DATASET EXTRACT:
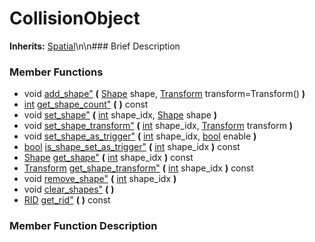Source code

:#  CollisionObject  
**Inherits:** [Spatial](class_spatial)\\n\\n###  Brief Description  

###  Member Functions 
  * void [add_shape"](#add_shape) **(** [Shape](class_shape) shape, [Transform](class_transform) transform=Transform()  **)**
  * [int](class_int) [get_shape_count"](#get_shape_count) **(** **)** const
  * void [set_shape"](#set_shape) **(** [int](class_int) shape_idx, [Shape](class_shape) shape  **)**
  * void [set_shape_transform"](#set_shape_transform) **(** [int](class_int) shape_idx, [Transform](class_transform) transform  **)**
  * void [set_shape_as_trigger"](#set_shape_as_trigger) **(** [int](class_int) shape_idx, [bool](class_bool) enable  **)**
  * [bool](class_bool) [is_shape_set_as_trigger"](#is_shape_set_as_trigger) **(** [int](class_int) shape_idx  **)** const
  * [Shape](class_shape) [get_shape"](#get_shape) **(** [int](class_int) shape_idx  **)** const
  * [Transform](class_transform) [get_shape_transform"](#get_shape_transform) **(** [int](class_int) shape_idx  **)** const
  * void [remove_shape"](#remove_shape) **(** [int](class_int) shape_idx  **)**
  * void [clear_shapes"](#clear_shapes) **(** **)**
  * [RID](class_rid) [get_rid"](#get_rid) **(** **)** const
###  Member Function Description  
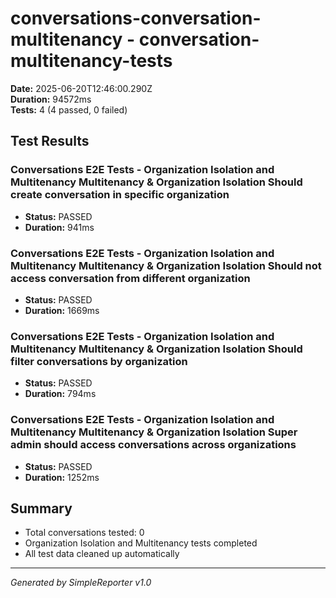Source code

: # conversations-conversation-multitenancy - conversation-multitenancy-tests

**Date:** 2025-06-20T12:46:00.290Z  
**Duration:** 94572ms  
**Tests:** 4 (4 passed, 0 failed)

## Test Results


### Conversations E2E Tests - Organization Isolation and Multitenancy Multitenancy & Organization Isolation Should create conversation in specific organization
- **Status:** PASSED
- **Duration:** 941ms



### Conversations E2E Tests - Organization Isolation and Multitenancy Multitenancy & Organization Isolation Should not access conversation from different organization
- **Status:** PASSED
- **Duration:** 1669ms



### Conversations E2E Tests - Organization Isolation and Multitenancy Multitenancy & Organization Isolation Should filter conversations by organization
- **Status:** PASSED
- **Duration:** 794ms



### Conversations E2E Tests - Organization Isolation and Multitenancy Multitenancy & Organization Isolation Super admin should access conversations across organizations
- **Status:** PASSED
- **Duration:** 1252ms



## Summary

- Total conversations tested: 0
- Organization Isolation and Multitenancy tests completed
- All test data cleaned up automatically

---
*Generated by SimpleReporter v1.0*

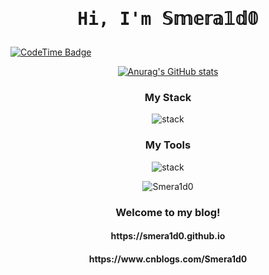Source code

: <div align="center">
  <h1><pre>Hi, I'm 𝕊𝕞𝕖𝕣𝕒𝟙𝕕𝟘</pre></h1>
</div>

[![CodeTime Badge](https://img.shields.io/endpoint?style=social&color=222&url=https%3A%2F%2Fapi.codetime.dev%2Fshield%3Fid%3D20455%26project%3D%26in=0)](https://codetime.dev)

<div align="center">

[![Anurag's GitHub stats](https://github-readme-stats.vercel.app/api?username=Smera1d0&show_icons=true&theme=radical&count_private=true)](https://github.com/anuraghazra/github-readme-stats)

</div>

<div align="center">
  <h3>My Stack</h3>
</div>


<div align="center">
  
![stack](https://skillicons.dev/icons?i=python,md,nodejs,ps,js,css,cpp,c,docker,latex&perline=5&theme=dark)

</div>

<div align="center">
  <h3>My Tools</h3>
</div>

<div align="center">
  
![stack](https://skillicons.dev/icons?i=vscode,windows,neovim,vim,github,notion,linux,ubuntu,pycharm,discord,vivado&perline=5&theme=dark)

</div>

<p align="center">
  <img src="https://github-readme-stats.vercel.app/api/top-langs/?username=Smera1d0&layout=compact&hide=html&title_color=FFE652&theme=radical&text_color=71DFE7&hide_border=1&border_radius=10" alt="Smera1d0">
</p>

<div align="center">
  <h3>Welcome to my blog!</h3>
  <h4>https://smera1d0.github.io</h4>
  <h4>https://www.cnblogs.com/Smera1d0</h4>
</div>



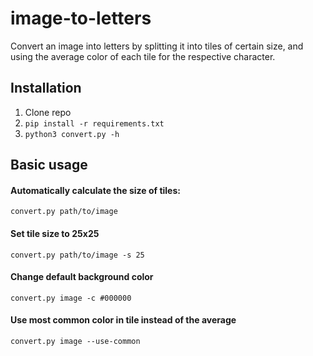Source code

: 
# image-to-letters

Convert an image into letters by splitting it into tiles of certain size,
and using the average color of each tile for the respective character.

## Installation

1. Clone repo
2. `pip install -r requirements.txt`
3. `python3 convert.py -h`

## Basic usage

#### Automatically calculate the size of tiles:
`convert.py path/to/image`

#### Set tile size to 25x25
`convert.py path/to/image -s 25`

#### Change default background color
`convert.py image -c #000000`

#### Use most common color in tile instead of the average
`convert.py image --use-common`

TASK: Among the records, find every line holding the word "Transform" and copy it.

WRITTEN REPLY:
  * void [add_shape"](#add_shape) **(** [Shape](class_shape) shape, [Transform](class_transform) transform=Transform()  **)**
  * void [set_shape_transform"](#set_shape_transform) **(** [int](class_int) shape_idx, [Transform](class_transform) transform  **)**
  * [Transform](class_transform) [get_shape_transform"](#get_shape_transform) **(** [int](class_int) shape_idx  **)** const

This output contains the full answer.